Exercise details | Go through the listing beneath and show each line containing the string "ToString".

Excerpted records |

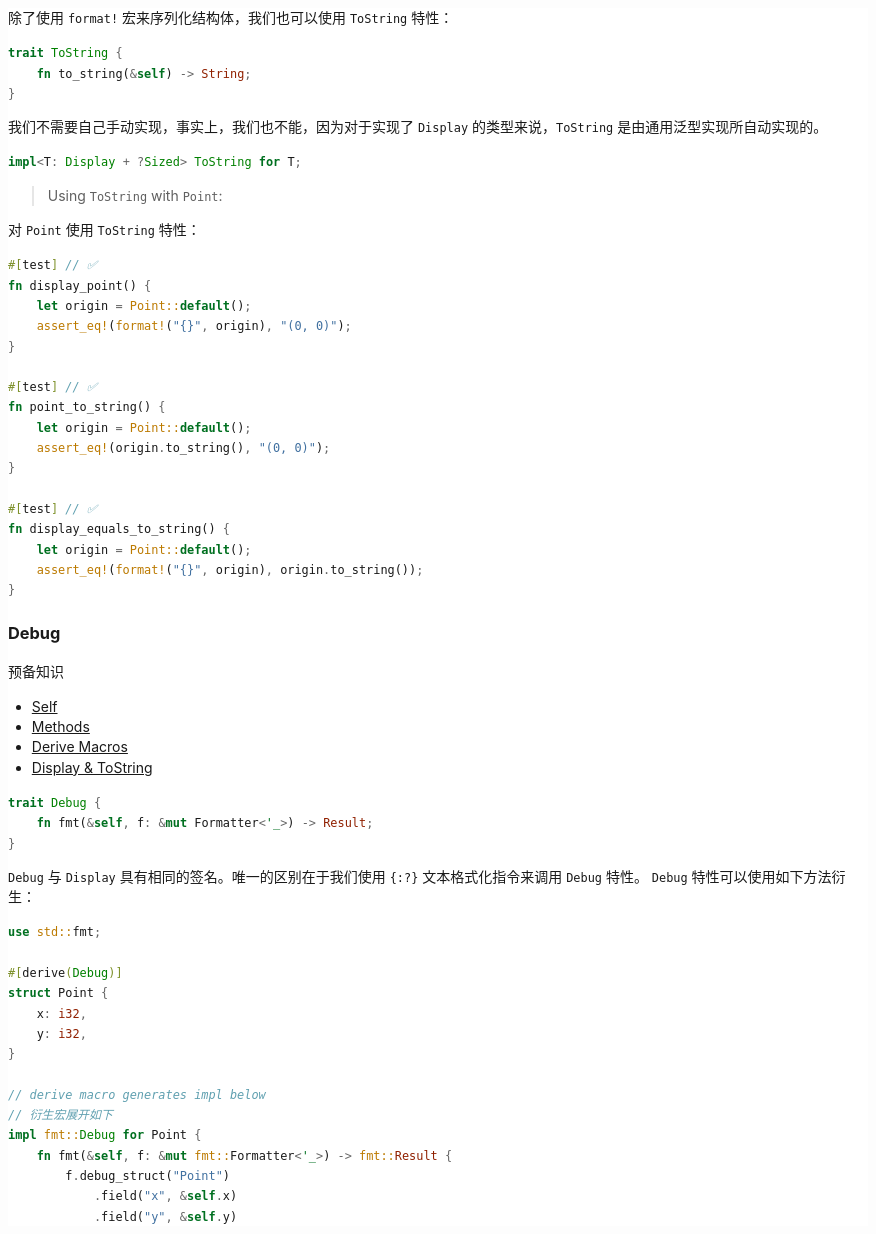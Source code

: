 除了使用 `format!` 宏来序列化结构体，我们也可以使用 `ToString` 特性：

```rust
trait ToString {
    fn to_string(&self) -> String;
}
```

我们不需要自己手动实现，事实上，我们也不能，因为对于实现了 `Display` 的类型来说，`ToString` 是由通用泛型实现所自动实现的。

```rust
impl<T: Display + ?Sized> ToString for T;
```

> Using `ToString` with `Point`:

对 `Point` 使用 `ToString` 特性：

```rust
#[test] // ✅
fn display_point() {
    let origin = Point::default();
    assert_eq!(format!("{}", origin), "(0, 0)");
}

#[test] // ✅
fn point_to_string() {
    let origin = Point::default();
    assert_eq!(origin.to_string(), "(0, 0)");
}

#[test] // ✅
fn display_equals_to_string() {
    let origin = Point::default();
    assert_eq!(format!("{}", origin), origin.to_string());
}
```

### Debug

预备知识
- [Self](#self)
- [Methods](#methods)
- [Derive Macros](#derive-macros)
- [Display & ToString](#display--tostring)

```rust
trait Debug {
    fn fmt(&self, f: &mut Formatter<'_>) -> Result;
}
```

`Debug` 与 `Display` 具有相同的签名。唯一的区别在于我们使用 `{:?}` 文本格式化指令来调用 `Debug` 特性。 `Debug` 特性可以使用如下方法衍生：

```rust
use std::fmt;

#[derive(Debug)]
struct Point {
    x: i32,
    y: i32,
}

// derive macro generates impl below
// 衍生宏展开如下
impl fmt::Debug for Point {
    fn fmt(&self, f: &mut fmt::Formatter<'_>) -> fmt::Result {
        f.debug_struct("Point")
            .field("x", &self.x)
            .field("y", &self.y)
```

Output |
: 除了使用 `format!` 宏来序列化结构体，我们也可以使用 `ToString` 特性：
trait ToString {
我们不需要自己手动实现，事实上，我们也不能，因为对于实现了 `Display` 的类型来说，`ToString` 是由通用泛型实现所自动实现的。
impl<T: Display + ?Sized> ToString for T;
> Using `ToString` with `Point`:
对 `Point` 使用 `ToString` 特性：
- [Display & ToString](#display--tostring)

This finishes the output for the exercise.